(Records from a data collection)

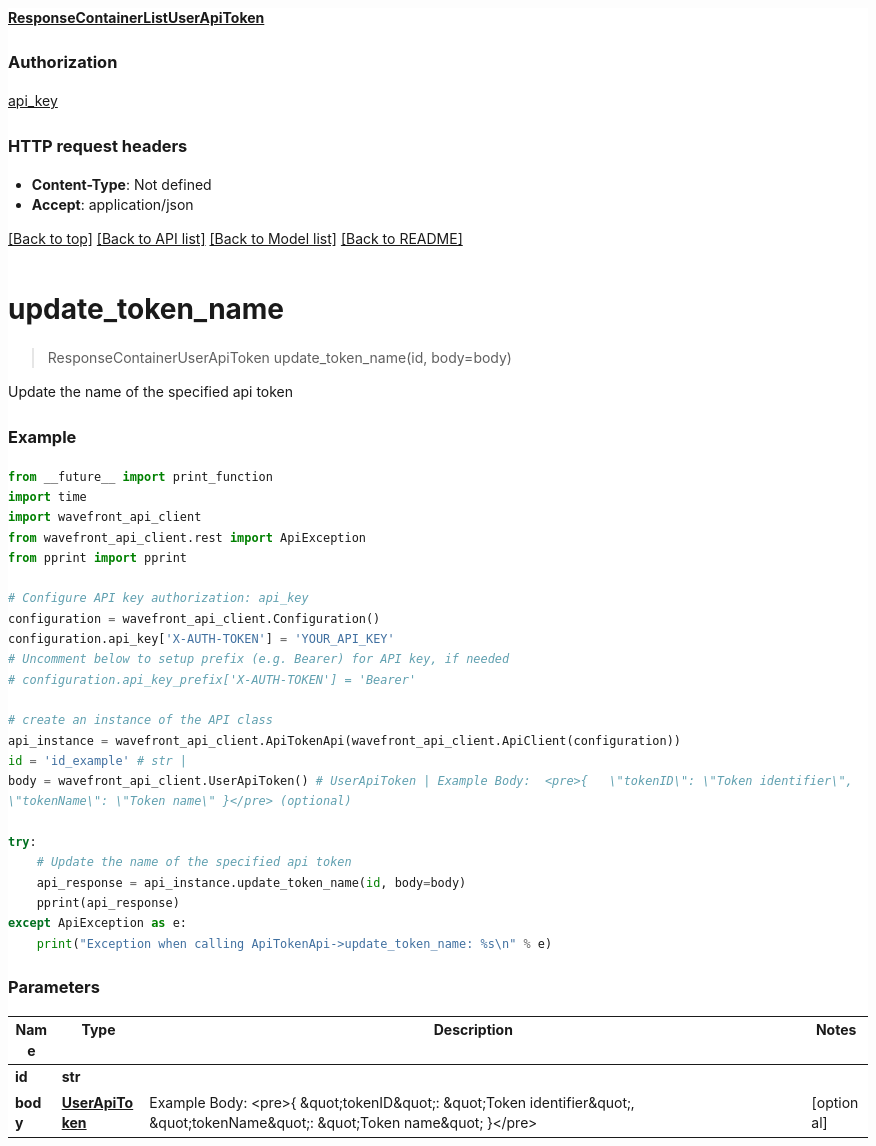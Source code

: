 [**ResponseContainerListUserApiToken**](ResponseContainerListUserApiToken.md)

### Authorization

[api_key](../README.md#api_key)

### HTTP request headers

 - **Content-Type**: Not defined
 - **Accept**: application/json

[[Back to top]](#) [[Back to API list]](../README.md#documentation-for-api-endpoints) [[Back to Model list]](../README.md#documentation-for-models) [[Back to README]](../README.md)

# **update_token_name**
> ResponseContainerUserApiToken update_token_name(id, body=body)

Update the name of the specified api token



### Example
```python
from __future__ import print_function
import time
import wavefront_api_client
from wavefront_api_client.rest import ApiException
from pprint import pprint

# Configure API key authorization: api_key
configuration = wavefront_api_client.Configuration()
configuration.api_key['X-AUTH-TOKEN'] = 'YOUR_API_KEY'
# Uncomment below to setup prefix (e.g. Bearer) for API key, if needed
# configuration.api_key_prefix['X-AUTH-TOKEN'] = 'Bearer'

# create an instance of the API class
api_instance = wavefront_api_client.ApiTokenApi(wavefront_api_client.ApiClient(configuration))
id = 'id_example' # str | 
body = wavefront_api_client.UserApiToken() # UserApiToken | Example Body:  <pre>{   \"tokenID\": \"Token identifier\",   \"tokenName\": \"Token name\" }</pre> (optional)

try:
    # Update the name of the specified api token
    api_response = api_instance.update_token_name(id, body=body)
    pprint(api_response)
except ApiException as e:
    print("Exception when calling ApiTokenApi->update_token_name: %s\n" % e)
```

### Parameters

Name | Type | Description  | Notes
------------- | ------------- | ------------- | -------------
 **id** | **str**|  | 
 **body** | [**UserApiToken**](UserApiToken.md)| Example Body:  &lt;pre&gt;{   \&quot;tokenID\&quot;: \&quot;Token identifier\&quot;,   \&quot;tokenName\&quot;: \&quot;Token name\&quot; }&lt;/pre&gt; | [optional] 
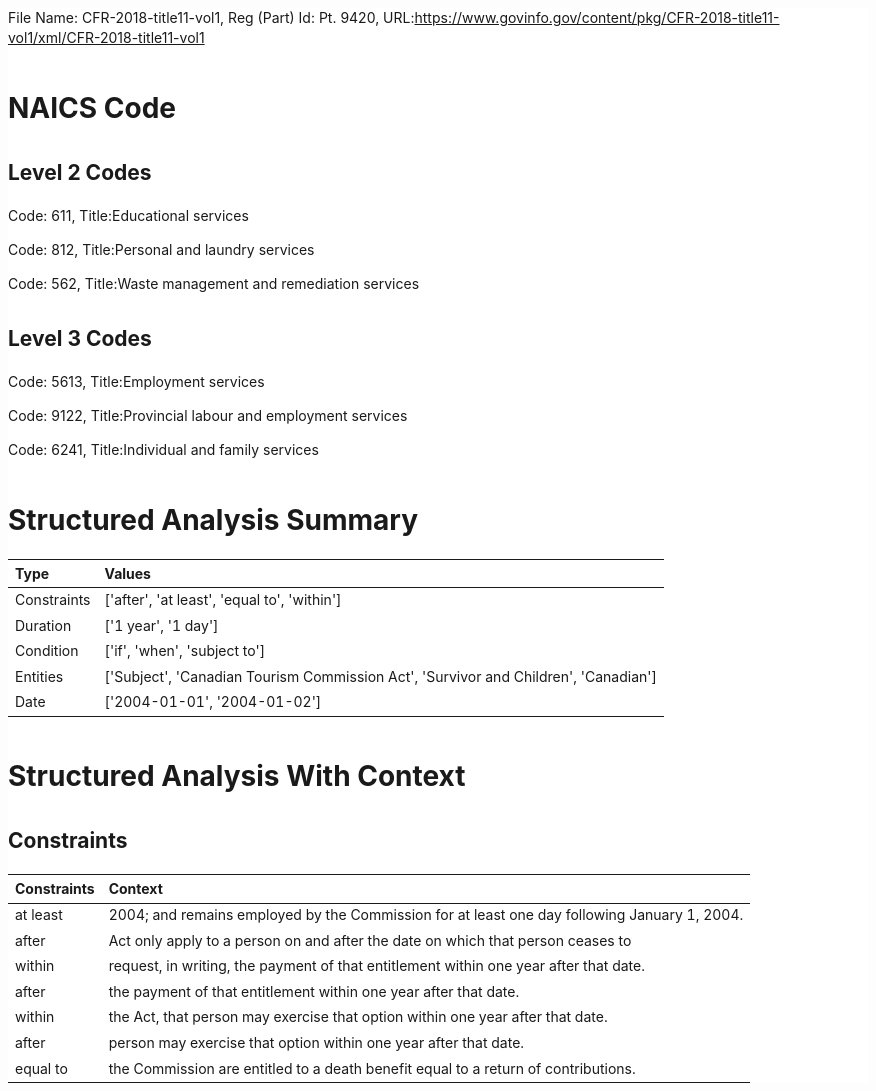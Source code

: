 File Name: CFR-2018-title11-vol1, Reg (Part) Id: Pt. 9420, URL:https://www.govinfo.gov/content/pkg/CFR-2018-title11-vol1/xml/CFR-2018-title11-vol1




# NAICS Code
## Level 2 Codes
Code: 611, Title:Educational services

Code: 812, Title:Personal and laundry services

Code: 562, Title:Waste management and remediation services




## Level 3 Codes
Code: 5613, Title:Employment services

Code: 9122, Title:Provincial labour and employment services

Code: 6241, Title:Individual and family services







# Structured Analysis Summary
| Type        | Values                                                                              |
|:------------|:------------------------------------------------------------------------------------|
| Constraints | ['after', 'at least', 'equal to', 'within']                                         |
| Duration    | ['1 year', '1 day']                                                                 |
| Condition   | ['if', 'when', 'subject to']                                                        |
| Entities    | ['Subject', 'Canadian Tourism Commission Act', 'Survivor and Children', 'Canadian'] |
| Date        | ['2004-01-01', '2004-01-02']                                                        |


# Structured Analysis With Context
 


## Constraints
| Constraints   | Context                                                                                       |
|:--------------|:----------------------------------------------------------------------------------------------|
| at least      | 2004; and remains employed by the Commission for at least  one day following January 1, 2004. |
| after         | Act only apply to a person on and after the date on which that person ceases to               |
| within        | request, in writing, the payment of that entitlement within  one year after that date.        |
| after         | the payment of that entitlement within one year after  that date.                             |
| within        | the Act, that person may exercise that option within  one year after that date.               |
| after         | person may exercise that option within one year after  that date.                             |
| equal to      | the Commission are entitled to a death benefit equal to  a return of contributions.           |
--
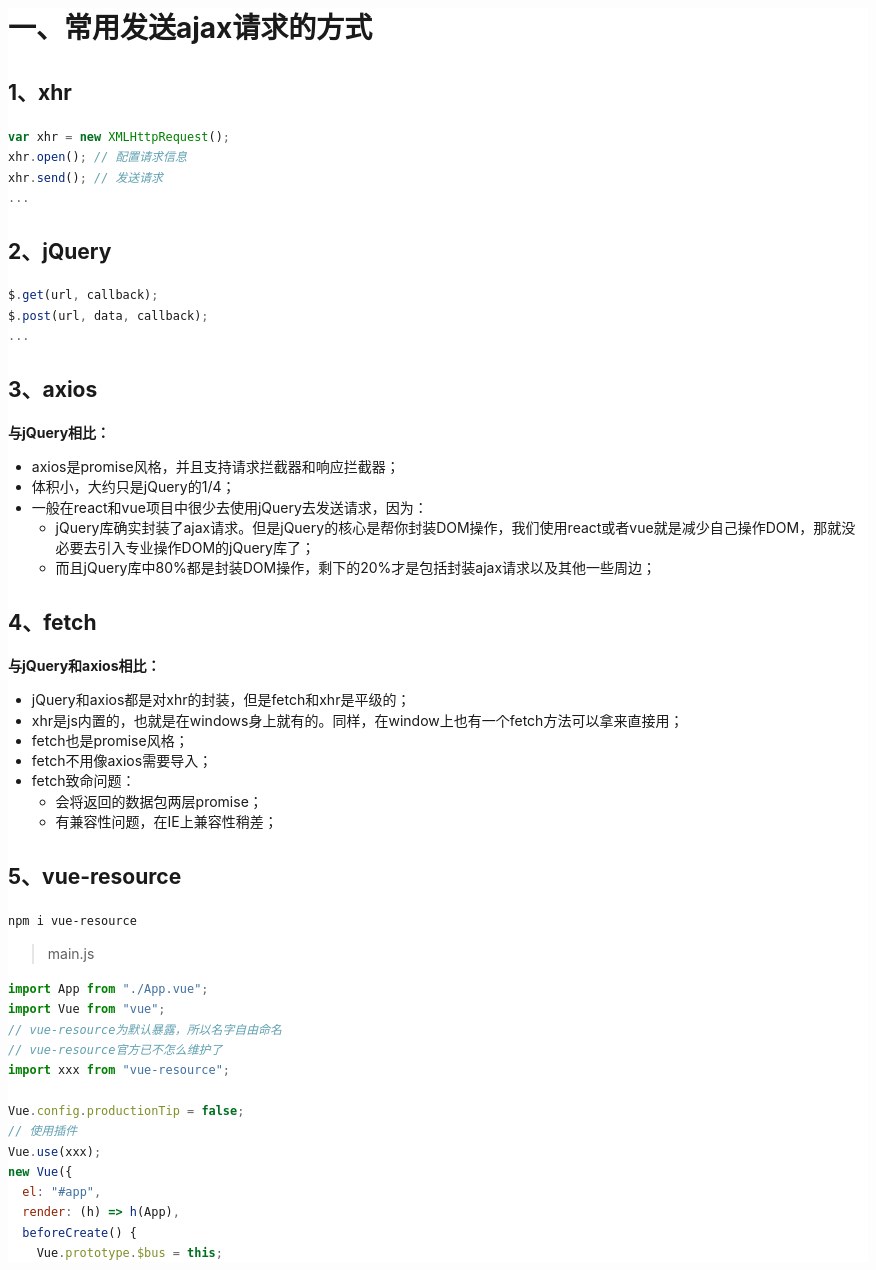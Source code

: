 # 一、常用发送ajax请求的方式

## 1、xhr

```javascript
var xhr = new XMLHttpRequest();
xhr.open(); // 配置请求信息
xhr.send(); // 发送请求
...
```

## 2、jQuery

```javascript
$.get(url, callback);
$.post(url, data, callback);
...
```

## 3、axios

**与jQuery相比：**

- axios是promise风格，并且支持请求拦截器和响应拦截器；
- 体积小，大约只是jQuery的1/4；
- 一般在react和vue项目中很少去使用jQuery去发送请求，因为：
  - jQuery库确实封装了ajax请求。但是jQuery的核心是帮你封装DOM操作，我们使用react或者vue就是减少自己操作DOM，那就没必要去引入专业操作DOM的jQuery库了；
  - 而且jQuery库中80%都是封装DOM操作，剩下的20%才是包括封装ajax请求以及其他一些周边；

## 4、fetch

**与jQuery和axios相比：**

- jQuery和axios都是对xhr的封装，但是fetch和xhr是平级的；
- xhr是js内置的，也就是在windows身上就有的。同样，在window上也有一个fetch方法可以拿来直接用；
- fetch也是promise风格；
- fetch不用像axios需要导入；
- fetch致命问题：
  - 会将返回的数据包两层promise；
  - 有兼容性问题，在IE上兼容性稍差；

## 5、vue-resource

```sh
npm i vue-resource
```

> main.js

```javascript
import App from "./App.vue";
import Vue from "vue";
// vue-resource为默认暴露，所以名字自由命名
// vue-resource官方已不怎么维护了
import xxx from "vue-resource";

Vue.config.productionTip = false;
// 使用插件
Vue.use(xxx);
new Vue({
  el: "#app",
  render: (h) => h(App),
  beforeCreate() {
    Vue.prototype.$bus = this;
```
---
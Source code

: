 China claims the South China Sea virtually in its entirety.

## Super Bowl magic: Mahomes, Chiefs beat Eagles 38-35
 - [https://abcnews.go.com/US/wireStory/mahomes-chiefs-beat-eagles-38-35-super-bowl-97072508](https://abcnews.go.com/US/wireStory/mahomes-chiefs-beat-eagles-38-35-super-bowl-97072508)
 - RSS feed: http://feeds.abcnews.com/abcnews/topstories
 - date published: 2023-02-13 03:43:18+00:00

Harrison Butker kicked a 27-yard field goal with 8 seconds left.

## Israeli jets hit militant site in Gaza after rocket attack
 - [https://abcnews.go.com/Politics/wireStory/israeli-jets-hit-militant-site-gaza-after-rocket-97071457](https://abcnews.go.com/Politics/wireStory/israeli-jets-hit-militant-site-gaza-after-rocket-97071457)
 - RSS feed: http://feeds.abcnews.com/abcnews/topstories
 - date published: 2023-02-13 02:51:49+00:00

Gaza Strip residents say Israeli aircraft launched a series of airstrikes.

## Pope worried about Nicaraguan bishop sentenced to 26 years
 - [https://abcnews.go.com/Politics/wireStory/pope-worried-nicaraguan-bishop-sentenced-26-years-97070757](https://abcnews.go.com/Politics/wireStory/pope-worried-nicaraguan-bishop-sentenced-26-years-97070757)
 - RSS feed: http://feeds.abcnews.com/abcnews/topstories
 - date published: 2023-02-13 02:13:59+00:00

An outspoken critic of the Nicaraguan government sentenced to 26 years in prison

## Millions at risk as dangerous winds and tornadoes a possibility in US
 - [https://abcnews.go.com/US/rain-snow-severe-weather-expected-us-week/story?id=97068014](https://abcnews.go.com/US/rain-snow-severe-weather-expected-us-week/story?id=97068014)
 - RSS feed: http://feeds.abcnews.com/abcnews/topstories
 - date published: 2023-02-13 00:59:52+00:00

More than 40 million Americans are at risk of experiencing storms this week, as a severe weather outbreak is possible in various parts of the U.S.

- Exercise brief
Within the data above, filter for lines containing the word "README" and copy each one.

- Answer to this exercise
[api_key](../README.md#api_key)
[[Back to top]](#) [[Back to API list]](../README.md#documentation-for-api-endpoints) [[Back to Model list]](../README.md#documentation-for-models) [[Back to README]](../README.md)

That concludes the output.